*** EXERCISE MATERIALS ***

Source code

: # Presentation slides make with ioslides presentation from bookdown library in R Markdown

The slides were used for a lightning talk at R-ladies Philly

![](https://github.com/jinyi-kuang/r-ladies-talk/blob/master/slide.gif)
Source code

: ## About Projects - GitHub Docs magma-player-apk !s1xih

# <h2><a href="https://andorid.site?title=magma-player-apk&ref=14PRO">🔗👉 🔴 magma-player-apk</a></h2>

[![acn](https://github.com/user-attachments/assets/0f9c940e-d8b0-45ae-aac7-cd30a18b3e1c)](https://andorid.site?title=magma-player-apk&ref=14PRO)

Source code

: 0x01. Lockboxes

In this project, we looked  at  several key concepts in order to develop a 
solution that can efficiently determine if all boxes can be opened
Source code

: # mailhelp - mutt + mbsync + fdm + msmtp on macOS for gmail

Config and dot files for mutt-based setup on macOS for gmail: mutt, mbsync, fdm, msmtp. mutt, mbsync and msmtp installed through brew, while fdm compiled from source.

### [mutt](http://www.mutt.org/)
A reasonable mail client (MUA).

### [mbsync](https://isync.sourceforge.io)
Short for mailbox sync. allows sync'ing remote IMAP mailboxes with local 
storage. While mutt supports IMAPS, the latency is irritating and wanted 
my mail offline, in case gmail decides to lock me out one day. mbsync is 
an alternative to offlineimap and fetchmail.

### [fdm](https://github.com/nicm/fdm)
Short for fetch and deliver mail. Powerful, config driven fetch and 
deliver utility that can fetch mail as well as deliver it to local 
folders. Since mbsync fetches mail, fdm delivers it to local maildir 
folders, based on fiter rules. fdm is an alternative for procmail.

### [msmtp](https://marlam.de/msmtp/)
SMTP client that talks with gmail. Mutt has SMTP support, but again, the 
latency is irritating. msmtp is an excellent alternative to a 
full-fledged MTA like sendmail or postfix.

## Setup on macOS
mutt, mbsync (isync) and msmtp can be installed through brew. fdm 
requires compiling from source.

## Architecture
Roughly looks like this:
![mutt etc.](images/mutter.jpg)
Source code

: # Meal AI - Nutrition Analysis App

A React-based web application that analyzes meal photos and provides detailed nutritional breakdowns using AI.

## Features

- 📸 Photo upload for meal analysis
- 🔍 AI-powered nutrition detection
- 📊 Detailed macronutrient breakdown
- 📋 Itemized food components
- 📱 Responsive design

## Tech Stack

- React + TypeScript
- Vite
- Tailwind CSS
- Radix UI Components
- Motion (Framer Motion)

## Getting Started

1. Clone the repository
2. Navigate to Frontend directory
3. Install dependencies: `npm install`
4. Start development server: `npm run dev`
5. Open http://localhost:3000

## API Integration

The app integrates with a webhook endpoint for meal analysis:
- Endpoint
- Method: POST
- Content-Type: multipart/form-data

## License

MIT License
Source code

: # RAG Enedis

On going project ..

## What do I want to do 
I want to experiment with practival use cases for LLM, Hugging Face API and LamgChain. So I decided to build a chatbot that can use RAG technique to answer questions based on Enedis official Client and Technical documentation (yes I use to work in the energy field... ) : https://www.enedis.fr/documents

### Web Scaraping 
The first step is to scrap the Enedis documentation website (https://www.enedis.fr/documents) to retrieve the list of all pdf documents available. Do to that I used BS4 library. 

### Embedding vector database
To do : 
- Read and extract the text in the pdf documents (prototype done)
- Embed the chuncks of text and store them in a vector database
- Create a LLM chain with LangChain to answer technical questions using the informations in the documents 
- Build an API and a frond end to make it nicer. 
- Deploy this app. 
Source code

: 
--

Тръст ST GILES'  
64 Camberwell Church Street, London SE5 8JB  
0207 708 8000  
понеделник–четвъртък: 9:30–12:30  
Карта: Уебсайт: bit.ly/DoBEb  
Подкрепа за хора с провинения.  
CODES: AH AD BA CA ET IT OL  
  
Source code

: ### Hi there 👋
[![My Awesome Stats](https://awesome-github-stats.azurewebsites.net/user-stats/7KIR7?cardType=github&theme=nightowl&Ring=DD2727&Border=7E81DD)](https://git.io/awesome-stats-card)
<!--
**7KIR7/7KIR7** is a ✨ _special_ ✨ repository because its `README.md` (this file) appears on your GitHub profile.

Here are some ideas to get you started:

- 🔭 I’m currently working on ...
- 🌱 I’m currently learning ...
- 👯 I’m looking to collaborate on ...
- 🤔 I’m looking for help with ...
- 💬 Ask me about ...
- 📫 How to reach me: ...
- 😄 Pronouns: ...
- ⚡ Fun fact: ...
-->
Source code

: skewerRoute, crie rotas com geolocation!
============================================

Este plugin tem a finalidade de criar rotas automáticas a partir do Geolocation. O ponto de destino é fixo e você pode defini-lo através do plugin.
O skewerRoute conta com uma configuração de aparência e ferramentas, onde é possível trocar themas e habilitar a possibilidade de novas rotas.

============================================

*** End of EXERCISE MATERIALS ***

TASK: Exactly as they appear above, transcribe the records in full.

ANSWER AREA:
Source code

: # Presentation slides make with ioslides presentation from bookdown library in R Markdown

The slides were used for a lightning talk at R-ladies Philly

![](https://github.com/jinyi-kuang/r-ladies-talk/blob/master/slide.gif)
Source code

: ## About Projects - GitHub Docs magma-player-apk !s1xih

# <h2><a href="https://andorid.site?title=magma-player-apk&ref=14PRO">🔗👉 🔴 magma-player-apk</a></h2>

[![acn](https://github.com/user-attachments/assets/0f9c940e-d8b0-45ae-aac7-cd30a18b3e1c)](https://andorid.site?title=magma-player-apk&ref=14PRO)

Source code

: 0x01. Lockboxes

In this project, we looked  at  several key concepts in order to develop a 
solution that can efficiently determine if all boxes can be opened
Source code

: # mailhelp - mutt + mbsync + fdm + msmtp on macOS for gmail

Config and dot files for mutt-based setup on macOS for gmail: mutt, mbsync, fdm, msmtp. mutt, mbsync and msmtp installed through brew, while fdm compiled from source.

### [mutt](http://www.mutt.org/)
A reasonable mail client (MUA).

### [mbsync](https://isync.sourceforge.io)
Short for mailbox sync. allows sync'ing remote IMAP mailboxes with local 
storage. While mutt supports IMAPS, the latency is irritating and wanted 
my mail offline, in case gmail decides to lock me out one day. mbsync is 
an alternative to offlineimap and fetchmail.

### [fdm](https://github.com/nicm/fdm)
Short for fetch and deliver mail. Powerful, config driven fetch and 
deliver utility that can fetch mail as well as deliver it to local 
folders. Since mbsync fetches mail, fdm delivers it to local maildir 
folders, based on fiter rules. fdm is an alternative for procmail.

### [msmtp](https://marlam.de/msmtp/)
SMTP client that talks with gmail. Mutt has SMTP support, but again, the 
latency is irritating. msmtp is an excellent alternative to a 
full-fledged MTA like sendmail or postfix.

## Setup on macOS
mutt, mbsync (isync) and msmtp can be installed through brew. fdm 
requires compiling from source.

## Architecture
Roughly looks like this:
![mutt etc.](images/mutter.jpg)
Source code

: # Meal AI - Nutrition Analysis App

A React-based web application that analyzes meal photos and provides detailed nutritional breakdowns using AI.

## Features

- 📸 Photo upload for meal analysis
- 🔍 AI-powered nutrition detection
- 📊 Detailed macronutrient breakdown
- 📋 Itemized food components
- 📱 Responsive design

## Tech Stack

- React + TypeScript
- Vite
- Tailwind CSS
- Radix UI Components
- Motion (Framer Motion)

## Getting Started

1. Clone the repository
2. Navigate to Frontend directory
3. Install dependencies: `npm install`
4. Start development server: `npm run dev`
5. Open http://localhost:3000

## API Integration

The app integrates with a webhook endpoint for meal analysis:
- Endpoint
- Method: POST
- Content-Type: multipart/form-data

## License

MIT License
Source code

: # RAG Enedis

On going project ..

## What do I want to do 
I want to experiment with practival use cases for LLM, Hugging Face API and LamgChain. So I decided to build a chatbot that can use RAG technique to answer questions based on Enedis official Client and Technical documentation (yes I use to work in the energy field... ) : https://www.enedis.fr/documents

### Web Scaraping 
The first step is to scrap the Enedis documentation website (https://www.enedis.fr/documents) to retrieve the list of all pdf documents available. Do to that I used BS4 library. 

### Embedding vector database
To do : 
- Read and extract the text in the pdf documents (prototype done)
- Embed the chuncks of text and store them in a vector database
- Create a LLM chain with LangChain to answer technical questions using the informations in the documents 
- Build an API and a frond end to make it nicer. 
- Deploy this app. 
Source code

: 
--

Тръст ST GILES'  
64 Camberwell Church Street, London SE5 8JB  
0207 708 8000  
понеделник–четвъртък: 9:30–12:30  
Карта: Уебсайт: bit.ly/DoBEb  
Подкрепа за хора с провинения.  
CODES: AH AD BA CA ET IT OL  
  
Source code

: ### Hi there 👋
[![My Awesome Stats](https://awesome-github-stats.azurewebsites.net/user-stats/7KIR7?cardType=github&theme=nightowl&Ring=DD2727&Border=7E81DD)](https://git.io/awesome-stats-card)
<!--
**7KIR7/7KIR7** is a ✨ _special_ ✨ repository because its `README.md` (this file) appears on your GitHub profile.

Here are some ideas to get you started:

- 🔭 I’m currently working on ...
- 🌱 I’m currently learning ...
- 👯 I’m looking to collaborate on ...
- 🤔 I’m looking for help with ...
- 💬 Ask me about ...
- 📫 How to reach me: ...
- 😄 Pronouns: ...
- ⚡ Fun fact: ...
-->
Source code

: skewerRoute, crie rotas com geolocation!
============================================

Este plugin tem a finalidade de criar rotas automáticas a partir do Geolocation. O ponto de destino é fixo e você pode defini-lo através do plugin.
O skewerRoute conta com uma configuração de aparência e ferramentas, onde é possível trocar themas e habilitar a possibilidade de novas rotas.

============================================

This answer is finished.